- Dataset content
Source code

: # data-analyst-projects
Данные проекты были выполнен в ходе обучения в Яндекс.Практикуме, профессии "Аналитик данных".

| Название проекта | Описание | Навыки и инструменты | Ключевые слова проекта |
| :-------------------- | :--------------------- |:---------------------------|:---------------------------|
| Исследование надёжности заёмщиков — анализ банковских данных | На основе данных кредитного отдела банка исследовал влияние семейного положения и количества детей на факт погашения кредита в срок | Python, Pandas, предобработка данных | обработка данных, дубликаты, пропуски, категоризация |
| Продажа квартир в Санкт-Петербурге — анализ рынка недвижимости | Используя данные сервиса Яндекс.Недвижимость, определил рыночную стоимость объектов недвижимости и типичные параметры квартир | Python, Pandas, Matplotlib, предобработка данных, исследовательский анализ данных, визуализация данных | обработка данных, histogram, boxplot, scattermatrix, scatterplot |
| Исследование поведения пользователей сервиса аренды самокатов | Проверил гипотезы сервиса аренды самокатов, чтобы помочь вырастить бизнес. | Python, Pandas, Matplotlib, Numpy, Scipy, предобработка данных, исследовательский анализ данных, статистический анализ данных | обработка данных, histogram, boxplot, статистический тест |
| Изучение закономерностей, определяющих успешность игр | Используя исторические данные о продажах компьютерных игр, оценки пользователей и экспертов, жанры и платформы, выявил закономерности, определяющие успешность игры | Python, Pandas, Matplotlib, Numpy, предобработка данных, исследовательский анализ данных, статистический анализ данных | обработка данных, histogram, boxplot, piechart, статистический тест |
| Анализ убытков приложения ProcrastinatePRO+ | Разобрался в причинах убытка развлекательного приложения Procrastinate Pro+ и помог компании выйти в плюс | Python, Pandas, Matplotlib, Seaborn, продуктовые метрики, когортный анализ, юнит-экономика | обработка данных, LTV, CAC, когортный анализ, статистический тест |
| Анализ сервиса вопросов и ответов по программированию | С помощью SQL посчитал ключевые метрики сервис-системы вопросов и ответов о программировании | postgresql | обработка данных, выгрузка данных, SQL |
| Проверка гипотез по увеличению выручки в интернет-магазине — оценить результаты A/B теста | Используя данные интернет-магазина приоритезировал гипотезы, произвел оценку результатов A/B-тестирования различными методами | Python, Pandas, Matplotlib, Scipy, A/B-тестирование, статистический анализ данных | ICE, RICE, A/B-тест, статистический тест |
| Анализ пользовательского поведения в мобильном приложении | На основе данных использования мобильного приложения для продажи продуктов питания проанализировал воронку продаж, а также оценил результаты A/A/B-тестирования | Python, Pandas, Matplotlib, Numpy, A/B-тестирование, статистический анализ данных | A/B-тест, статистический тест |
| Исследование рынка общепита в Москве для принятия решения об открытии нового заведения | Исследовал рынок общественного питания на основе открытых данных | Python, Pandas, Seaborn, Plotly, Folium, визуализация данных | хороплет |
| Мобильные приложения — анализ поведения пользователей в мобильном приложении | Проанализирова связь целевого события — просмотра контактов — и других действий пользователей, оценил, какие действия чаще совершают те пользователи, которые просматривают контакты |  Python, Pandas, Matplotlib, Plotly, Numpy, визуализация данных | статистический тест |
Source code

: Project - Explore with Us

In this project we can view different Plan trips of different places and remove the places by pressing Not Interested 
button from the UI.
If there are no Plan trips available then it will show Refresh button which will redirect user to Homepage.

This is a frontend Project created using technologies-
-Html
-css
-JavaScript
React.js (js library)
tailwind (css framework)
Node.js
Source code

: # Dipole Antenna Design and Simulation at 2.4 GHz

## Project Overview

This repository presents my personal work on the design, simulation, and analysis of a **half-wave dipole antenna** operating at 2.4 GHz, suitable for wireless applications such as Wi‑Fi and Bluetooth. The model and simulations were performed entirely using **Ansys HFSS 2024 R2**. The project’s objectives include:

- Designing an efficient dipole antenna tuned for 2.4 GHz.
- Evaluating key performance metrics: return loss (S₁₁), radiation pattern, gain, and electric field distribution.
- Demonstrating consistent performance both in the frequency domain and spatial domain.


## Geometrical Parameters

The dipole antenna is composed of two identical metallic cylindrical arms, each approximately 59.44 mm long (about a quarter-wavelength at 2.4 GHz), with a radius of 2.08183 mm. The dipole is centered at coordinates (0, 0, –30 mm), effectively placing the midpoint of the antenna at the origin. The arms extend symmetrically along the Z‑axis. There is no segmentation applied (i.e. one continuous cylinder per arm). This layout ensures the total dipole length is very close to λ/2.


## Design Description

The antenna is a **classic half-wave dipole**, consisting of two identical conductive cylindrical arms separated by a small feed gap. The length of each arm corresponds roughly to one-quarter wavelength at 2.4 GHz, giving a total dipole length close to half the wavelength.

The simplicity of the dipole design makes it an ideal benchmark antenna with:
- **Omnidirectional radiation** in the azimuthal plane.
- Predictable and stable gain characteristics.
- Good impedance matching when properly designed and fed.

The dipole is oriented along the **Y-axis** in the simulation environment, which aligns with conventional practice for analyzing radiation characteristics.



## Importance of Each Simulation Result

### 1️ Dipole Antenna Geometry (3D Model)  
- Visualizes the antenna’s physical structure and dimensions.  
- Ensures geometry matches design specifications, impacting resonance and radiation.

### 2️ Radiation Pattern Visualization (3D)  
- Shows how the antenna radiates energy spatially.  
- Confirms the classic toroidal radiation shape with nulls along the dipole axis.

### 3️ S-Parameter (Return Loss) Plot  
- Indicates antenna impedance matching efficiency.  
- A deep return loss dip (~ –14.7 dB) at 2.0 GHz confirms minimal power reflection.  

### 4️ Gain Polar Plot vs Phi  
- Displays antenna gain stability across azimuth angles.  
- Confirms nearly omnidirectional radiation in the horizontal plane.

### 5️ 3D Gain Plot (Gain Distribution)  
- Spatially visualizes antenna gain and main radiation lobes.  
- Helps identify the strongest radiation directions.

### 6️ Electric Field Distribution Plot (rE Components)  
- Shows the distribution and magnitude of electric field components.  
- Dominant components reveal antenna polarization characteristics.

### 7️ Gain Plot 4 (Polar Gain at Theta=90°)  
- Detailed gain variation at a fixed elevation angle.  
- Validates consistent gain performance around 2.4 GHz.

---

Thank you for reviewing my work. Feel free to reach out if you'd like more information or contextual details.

- What to do
Every record above is to be transcribed exactly as written.

- Output
Source code

: # data-analyst-projects
Данные проекты были выполнен в ходе обучения в Яндекс.Практикуме, профессии "Аналитик данных".

| Название проекта | Описание | Навыки и инструменты | Ключевые слова проекта |
| :-------------------- | :--------------------- |:---------------------------|:---------------------------|
| Исследование надёжности заёмщиков — анализ банковских данных | На основе данных кредитного отдела банка исследовал влияние семейного положения и количества детей на факт погашения кредита в срок | Python, Pandas, предобработка данных | обработка данных, дубликаты, пропуски, категоризация |
| Продажа квартир в Санкт-Петербурге — анализ рынка недвижимости | Используя данные сервиса Яндекс.Недвижимость, определил рыночную стоимость объектов недвижимости и типичные параметры квартир | Python, Pandas, Matplotlib, предобработка данных, исследовательский анализ данных, визуализация данных | обработка данных, histogram, boxplot, scattermatrix, scatterplot |
| Исследование поведения пользователей сервиса аренды самокатов | Проверил гипотезы сервиса аренды самокатов, чтобы помочь вырастить бизнес. | Python, Pandas, Matplotlib, Numpy, Scipy, предобработка данных, исследовательский анализ данных, статистический анализ данных | обработка данных, histogram, boxplot, статистический тест |
| Изучение закономерностей, определяющих успешность игр | Используя исторические данные о продажах компьютерных игр, оценки пользователей и экспертов, жанры и платформы, выявил закономерности, определяющие успешность игры | Python, Pandas, Matplotlib, Numpy, предобработка данных, исследовательский анализ данных, статистический анализ данных | обработка данных, histogram, boxplot, piechart, статистический тест |
| Анализ убытков приложения ProcrastinatePRO+ | Разобрался в причинах убытка развлекательного приложения Procrastinate Pro+ и помог компании выйти в плюс | Python, Pandas, Matplotlib, Seaborn, продуктовые метрики, когортный анализ, юнит-экономика | обработка данных, LTV, CAC, когортный анализ, статистический тест |
| Анализ сервиса вопросов и ответов по программированию | С помощью SQL посчитал ключевые метрики сервис-системы вопросов и ответов о программировании | postgresql | обработка данных, выгрузка данных, SQL |
| Проверка гипотез по увеличению выручки в интернет-магазине — оценить результаты A/B теста | Используя данные интернет-магазина приоритезировал гипотезы, произвел оценку результатов A/B-тестирования различными методами | Python, Pandas, Matplotlib, Scipy, A/B-тестирование, статистический анализ данных | ICE, RICE, A/B-тест, статистический тест |
| Анализ пользовательского поведения в мобильном приложении | На основе данных использования мобильного приложения для продажи продуктов питания проанализировал воронку продаж, а также оценил результаты A/A/B-тестирования | Python, Pandas, Matplotlib, Numpy, A/B-тестирование, статистический анализ данных | A/B-тест, статистический тест |
| Исследование рынка общепита в Москве для принятия решения об открытии нового заведения | Исследовал рынок общественного питания на основе открытых данных | Python, Pandas, Seaborn, Plotly, Folium, визуализация данных | хороплет |
| Мобильные приложения — анализ поведения пользователей в мобильном приложении | Проанализирова связь целевого события — просмотра контактов — и других действий пользователей, оценил, какие действия чаще совершают те пользователи, которые просматривают контакты |  Python, Pandas, Matplotlib, Plotly, Numpy, визуализация данных | статистический тест |
Source code

: Project - Explore with Us

In this project we can view different Plan trips of different places and remove the places by pressing Not Interested 
button from the UI.
If there are no Plan trips available then it will show Refresh button which will redirect user to Homepage.

This is a frontend Project created using technologies-
-Html
-css
-JavaScript
React.js (js library)
tailwind (css framework)
Node.js
Source code

: # Dipole Antenna Design and Simulation at 2.4 GHz

## Project Overview

This repository presents my personal work on the design, simulation, and analysis of a **half-wave dipole antenna** operating at 2.4 GHz, suitable for wireless applications such as Wi‑Fi and Bluetooth. The model and simulations were performed entirely using **Ansys HFSS 2024 R2**. The project’s objectives include:

- Designing an efficient dipole antenna tuned for 2.4 GHz.
- Evaluating key performance metrics: return loss (S₁₁), radiation pattern, gain, and electric field distribution.
- Demonstrating consistent performance both in the frequency domain and spatial domain.


## Geometrical Parameters

The dipole antenna is composed of two identical metallic cylindrical arms, each approximately 59.44 mm long (about a quarter-wavelength at 2.4 GHz), with a radius of 2.08183 mm. The dipole is centered at coordinates (0, 0, –30 mm), effectively placing the midpoint of the antenna at the origin. The arms extend symmetrically along the Z‑axis. There is no segmentation applied (i.e. one continuous cylinder per arm). This layout ensures the total dipole length is very close to λ/2.


## Design Description

The antenna is a **classic half-wave dipole**, consisting of two identical conductive cylindrical arms separated by a small feed gap. The length of each arm corresponds roughly to one-quarter wavelength at 2.4 GHz, giving a total dipole length close to half the wavelength.

The simplicity of the dipole design makes it an ideal benchmark antenna with:
- **Omnidirectional radiation** in the azimuthal plane.
- Predictable and stable gain characteristics.
- Good impedance matching when properly designed and fed.

The dipole is oriented along the **Y-axis** in the simulation environment, which aligns with conventional practice for analyzing radiation characteristics.



## Importance of Each Simulation Result

### 1️ Dipole Antenna Geometry (3D Model)  
- Visualizes the antenna’s physical structure and dimensions.  
- Ensures geometry matches design specifications, impacting resonance and radiation.

### 2️ Radiation Pattern Visualization (3D)  
- Shows how the antenna radiates energy spatially.  
- Confirms the classic toroidal radiation shape with nulls along the dipole axis.

### 3️ S-Parameter (Return Loss) Plot  
- Indicates antenna impedance matching efficiency.  
- A deep return loss dip (~ –14.7 dB) at 2.0 GHz confirms minimal power reflection.  

### 4️ Gain Polar Plot vs Phi  
- Displays antenna gain stability across azimuth angles.  
- Confirms nearly omnidirectional radiation in the horizontal plane.

### 5️ 3D Gain Plot (Gain Distribution)  
- Spatially visualizes antenna gain and main radiation lobes.  
- Helps identify the strongest radiation directions.

### 6️ Electric Field Distribution Plot (rE Components)  
- Shows the distribution and magnitude of electric field components.  
- Dominant components reveal antenna polarization characteristics.

### 7️ Gain Plot 4 (Polar Gain at Theta=90°)  
- Detailed gain variation at a fixed elevation angle.  
- Validates consistent gain performance around 2.4 GHz.

---

Thank you for reviewing my work. Feel free to reach out if you'd like more information or contextual details.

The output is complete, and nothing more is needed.